=== INPUT MATERIAL ===

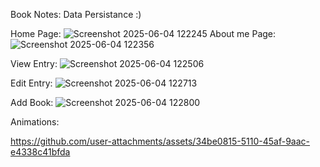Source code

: Book Notes: Data Persistance :)

Home Page:
 ![Screenshot 2025-06-04 122245](https://github.com/user-attachments/assets/45c238cc-395b-4c5b-b9c2-71c82f9b959d)
About me Page:
![Screenshot 2025-06-04 122356](https://github.com/user-attachments/assets/de09013a-c7b6-4656-b413-030231d9050c)

View Entry: 
![Screenshot 2025-06-04 122506](https://github.com/user-attachments/assets/df2ed099-275e-4dbd-948f-9b3ec654400c)

Edit Entry:
![Screenshot 2025-06-04 122713](https://github.com/user-attachments/assets/55de7ca4-c58a-4eb6-a265-712de6d52b66)

Add Book:
![Screenshot 2025-06-04 122800](https://github.com/user-attachments/assets/f8709815-6563-4f07-acc6-f34216f292ac)


Animations:

https://github.com/user-attachments/assets/34be0815-5110-45af-9aac-e4338c41bfda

===

■ **REQUIRED ACTION**:
Leave the pictures out and return the rest of the listing exactly.

■ **REPLY**:
Source code

: Book Notes: Data Persistance :)

Home Page:
 ![Screenshot 2025-06-04 122245](https://github.com/user-attachments/assets/45c238cc-395b-4c5b-b9c2-71c82f9b959d)
About me Page:
![Screenshot 2025-06-04 122356](https://github.com/user-attachments/assets/de09013a-c7b6-4656-b413-030231d9050c)

View Entry: 
![Screenshot 2025-06-04 122506](https://github.com/user-attachments/assets/df2ed099-275e-4dbd-948f-9b3ec654400c)

Edit Entry:
![Screenshot 2025-06-04 122713](https://github.com/user-attachments/assets/55de7ca4-c58a-4eb6-a265-712de6d52b66)

Add Book:
![Screenshot 2025-06-04 122800](https://github.com/user-attachments/assets/f8709815-6563-4f07-acc6-f34216f292ac)


Animations:

https://github.com/user-attachments/assets/34be0815-5110-45af-9aac-e4338c41bfda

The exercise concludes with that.